La première question concerne le périmètre du coaching.
Même quand on a soi-même vécu une transformation des paradigmes (et que donc on est ouvert à continuer à se laisser transformer), il est compliqué d’expliquer a priori à un manager, qui ne l’a pas forcément ni compris ni souhaité, qu’il sera inclus personnellement dans la transformation qu’il a appelée de ses vœux ; que la transformation va le concerner lui-même. Le changement, c’est comme les autoroutes : c’est toujours mieux dans le jardin du voisin.
Dès lors, la question peut se poser de savoir si le coaching agile n’est pas conduit à briser ce qui est la toute première règle du coaching : à savoir qu’on ne coache pas quelqu’un « contre son gré » et sans une demande explicite de sa part, que les objectifs du contrat de coaching doivent être explicites et partagés entre le coach et son coaché.
La seconde question concerne la posture du coach agile.
Il se positionne originellement comme accompagnateur-facilitateur des équipes en prenant part à la mise en place de cérémonies, en créant des ateliers d’amélioration continue, en faisant émerger des indicateurs co-construits par les équipes, etc.
Mais, dans le même temps, il accompagne les questionnements, remises en cause, déplacements du management, en s’appuyant non seulement sur toute une série de postures, mais aussi sur les progrès réalisés par les équipes. Ce qui le positionne à la fois comme prescripteur et comme évaluateur auprès de son client, se faisant l’avocat de sa propre cause.

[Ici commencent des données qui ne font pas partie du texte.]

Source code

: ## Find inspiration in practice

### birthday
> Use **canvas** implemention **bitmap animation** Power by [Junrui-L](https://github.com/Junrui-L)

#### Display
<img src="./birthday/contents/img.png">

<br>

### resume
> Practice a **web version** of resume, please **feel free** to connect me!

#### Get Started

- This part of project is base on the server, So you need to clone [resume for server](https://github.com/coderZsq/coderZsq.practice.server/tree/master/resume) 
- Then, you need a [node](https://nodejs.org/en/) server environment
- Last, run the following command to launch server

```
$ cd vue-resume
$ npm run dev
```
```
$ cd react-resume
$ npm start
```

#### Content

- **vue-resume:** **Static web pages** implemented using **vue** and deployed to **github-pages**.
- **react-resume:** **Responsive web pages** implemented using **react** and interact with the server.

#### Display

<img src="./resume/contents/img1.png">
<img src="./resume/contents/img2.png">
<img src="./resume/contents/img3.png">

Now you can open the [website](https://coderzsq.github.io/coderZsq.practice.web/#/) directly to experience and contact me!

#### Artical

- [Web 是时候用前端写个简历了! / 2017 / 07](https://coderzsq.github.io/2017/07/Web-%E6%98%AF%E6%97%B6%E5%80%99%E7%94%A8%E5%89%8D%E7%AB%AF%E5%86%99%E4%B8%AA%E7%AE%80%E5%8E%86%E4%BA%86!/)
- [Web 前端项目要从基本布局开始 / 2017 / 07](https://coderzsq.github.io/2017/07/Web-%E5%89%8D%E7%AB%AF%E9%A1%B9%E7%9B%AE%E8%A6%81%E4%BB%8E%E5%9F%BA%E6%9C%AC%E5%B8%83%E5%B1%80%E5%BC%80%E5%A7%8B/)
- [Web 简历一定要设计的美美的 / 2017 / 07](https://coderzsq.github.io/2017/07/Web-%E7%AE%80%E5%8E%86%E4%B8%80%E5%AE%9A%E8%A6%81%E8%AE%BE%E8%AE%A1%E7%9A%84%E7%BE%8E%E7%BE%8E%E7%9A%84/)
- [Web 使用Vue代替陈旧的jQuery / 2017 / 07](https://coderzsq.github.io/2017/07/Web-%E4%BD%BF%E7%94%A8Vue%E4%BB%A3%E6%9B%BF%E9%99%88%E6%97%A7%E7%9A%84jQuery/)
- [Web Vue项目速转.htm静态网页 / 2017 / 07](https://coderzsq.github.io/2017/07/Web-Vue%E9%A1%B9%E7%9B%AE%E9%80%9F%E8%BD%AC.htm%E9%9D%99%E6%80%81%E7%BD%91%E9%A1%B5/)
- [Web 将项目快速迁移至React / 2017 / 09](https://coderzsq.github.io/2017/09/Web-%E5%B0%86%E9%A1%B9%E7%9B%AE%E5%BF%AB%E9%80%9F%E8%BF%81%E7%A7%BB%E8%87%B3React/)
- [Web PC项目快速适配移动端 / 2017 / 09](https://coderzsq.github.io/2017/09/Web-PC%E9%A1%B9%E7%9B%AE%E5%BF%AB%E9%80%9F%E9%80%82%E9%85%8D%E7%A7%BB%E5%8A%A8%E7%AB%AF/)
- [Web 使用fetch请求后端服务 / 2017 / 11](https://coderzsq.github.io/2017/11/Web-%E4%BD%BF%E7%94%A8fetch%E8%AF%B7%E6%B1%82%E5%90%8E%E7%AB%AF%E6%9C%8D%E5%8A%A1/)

Juge et partie, forcément, à un moment ça peut coincer.
Enfin, la troisième question concerne la qualification du « coach agile » à pratiquer du « coaching professionnel ».

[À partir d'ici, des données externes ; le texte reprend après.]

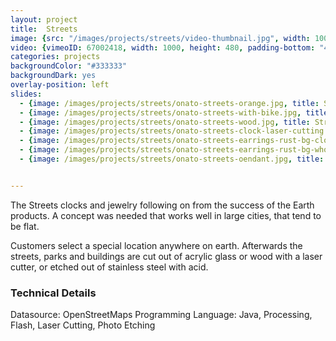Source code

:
 ```yaml
---
layout: project
title:  Streets
image: {src: "/images/projects/streets/video-thumbnail.jpg", width: 1000, height: 452}
video: {vimeoID: 67002418, width: 1000, height: 480, padding-bottom: "48%"}
categories: projects
backgroundColor: "#333333"
backgroundDark: yes
overlay-position: left
slides:
  - {image: /images/projects/streets/onato-streets-orange.jpg, title: Streets Clock Orange}
  - {image: /images/projects/streets/onato-streets-with-bike.jpg, title: Streets Clock with Bike}
  - {image: /images/projects/streets/onato-streets-wood.jpg, title: Streets Clock Wood}
  - {image: /images/projects/streets/onato-streets-clock-laser-cutting.jpg, title: Streets Clock Laser Cutter}
  - {image: /images/projects/streets/onato-streets-earrings-rust-bg-close.jpg, title: Streets Earrings Rust Closeup}
  - {image: /images/projects/streets/onato-streets-earrings-rust-bg-whole.jpg, title: Streets Earrings Rust}
  - {image: /images/projects/streets/onato-streets-oendant.jpg, title: Streets Pendant}


---
```

The Streets clocks and jewelry following on from the success of the Earth products. A concept was needed that works well in large cities, that tend to be flat. 

Customers select a special location anywhere on earth. Afterwards the streets, parks and buildings are cut out of acrylic glass or wood with a laser cutter, or etched out of stainless steel with acid.

### Technical Details
Datasource: OpenStreetMaps
Programming Language: Java, Processing, Flash, Laser Cutting, Photo Etching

Le métier de coach professionnel a fini par trouver une autorégulation interne par le jeu des certifications et les fédérations de coaching s’accordent pour « définir » ce que recouvre le terme de coach professionnel. Trois points majeurs les identifient aujourd’hui : avoir suivi une psychothérapie, avoir reçu une formation certifiante et enfin s’appliquer de façon continue une supervision par un coach.

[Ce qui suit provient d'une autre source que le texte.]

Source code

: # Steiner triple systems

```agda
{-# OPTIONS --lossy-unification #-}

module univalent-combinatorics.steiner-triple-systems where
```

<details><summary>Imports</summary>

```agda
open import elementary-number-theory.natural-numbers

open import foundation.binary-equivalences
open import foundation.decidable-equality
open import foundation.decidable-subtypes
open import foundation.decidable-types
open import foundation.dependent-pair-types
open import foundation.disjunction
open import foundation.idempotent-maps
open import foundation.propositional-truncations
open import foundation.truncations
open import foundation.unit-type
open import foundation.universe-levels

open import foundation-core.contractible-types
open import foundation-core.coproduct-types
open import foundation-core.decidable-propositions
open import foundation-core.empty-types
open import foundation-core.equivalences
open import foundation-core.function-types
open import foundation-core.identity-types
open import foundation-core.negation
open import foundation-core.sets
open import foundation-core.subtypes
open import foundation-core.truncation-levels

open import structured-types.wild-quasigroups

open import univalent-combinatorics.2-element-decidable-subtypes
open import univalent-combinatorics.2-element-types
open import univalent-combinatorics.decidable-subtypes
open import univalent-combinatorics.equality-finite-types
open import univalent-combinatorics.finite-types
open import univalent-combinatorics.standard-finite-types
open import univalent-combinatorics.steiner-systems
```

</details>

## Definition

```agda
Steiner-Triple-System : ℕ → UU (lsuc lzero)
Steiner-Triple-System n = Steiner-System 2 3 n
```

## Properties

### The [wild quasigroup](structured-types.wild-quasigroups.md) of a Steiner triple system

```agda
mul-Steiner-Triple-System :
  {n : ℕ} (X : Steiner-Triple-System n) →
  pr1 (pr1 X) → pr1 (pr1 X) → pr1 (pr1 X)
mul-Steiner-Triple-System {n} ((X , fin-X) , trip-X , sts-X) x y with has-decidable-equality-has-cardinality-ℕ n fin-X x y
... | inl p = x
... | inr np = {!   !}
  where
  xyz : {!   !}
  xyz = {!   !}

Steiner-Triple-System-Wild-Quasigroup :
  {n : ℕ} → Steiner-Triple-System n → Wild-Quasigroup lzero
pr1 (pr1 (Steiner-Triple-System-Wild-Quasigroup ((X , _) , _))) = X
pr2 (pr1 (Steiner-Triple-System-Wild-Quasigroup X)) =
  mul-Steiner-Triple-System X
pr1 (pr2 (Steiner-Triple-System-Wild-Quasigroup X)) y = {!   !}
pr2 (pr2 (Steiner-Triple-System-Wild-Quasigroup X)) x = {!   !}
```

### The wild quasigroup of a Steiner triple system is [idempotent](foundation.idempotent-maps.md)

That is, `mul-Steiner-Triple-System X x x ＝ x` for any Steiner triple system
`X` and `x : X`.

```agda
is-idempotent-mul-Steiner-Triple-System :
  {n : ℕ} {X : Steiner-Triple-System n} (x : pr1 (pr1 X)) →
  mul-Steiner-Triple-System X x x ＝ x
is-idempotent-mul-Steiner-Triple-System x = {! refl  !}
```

Peut-on dire que nous en soyons arrivés là dans le coaching agile ? Pas vraiment, pas encore... mais le besoin existe-il ?
Vers une régulation, ou une émergence de la « profession » de coach agile ?
Il y a bien sûr des histoires douloureuses, des rendez-vous manqués, des erreurs sur la personne… Mais globalement, les transformations « agiles » produisent de la valeur en ramenant un oxygène bienvenu dans les organisations où elles s’appliquent. Elles sont une partie de la démarche de réinvention des organisations dont le besoin apparaît comme crucial (Reinventing Organizations est de ce point de vue un must have read).
Ces démarches de fond viennent modifier durablement les relations de pouvoir et d’identité au travail au sein des équipes (merci Renaud Sainsaulieu pour l'Identité au Travail) pour donner de « vrais » outils aux managers. Non pas pour contrôler les équipiers, mais pour construire et faire grandir les relations de confiance qui produisent durablement de la valeur ajoutée dans les équipes.
Il est clair que le coaching agile — une intervention sociologique qui s’appuie sur le travail des équipes en vue de leur amélioration continue— nécessite l’intervention de praticiens aguerris, mais aussi humbles, pour aider les managers à sortir de leurs outils de pilotage classique. Et que cette intervention sur les équipes se double d’une «intervention» qui ne dit pas encore totalement son nom sur les managers et dirigeants.
Pour que ces interventions soient menées en sécurité, il manque selon moi à la profession une forme de charte contractuelle compréhensible par tous et transparente, valeur agile oblige.
Au même titre que le coaching professionnel s’est fédéré pour proposer une garantie d’intervention, le coaching agile, profession en émergence, gagnerait à poser un canevas à la fois simple et souple, permettant à chacun de déployer sa spécificité de posture en fonction des environnements rencontrés et garantissant un cadre minimal d’activité tant pour protéger les organisations, les managers et les coachs agiles.
Le Manifeste (pour le développement) Agile (de logiciels) serait à mon sens une base de travail, ainsi que les travaux déjà établis par les grandes associations de coaching.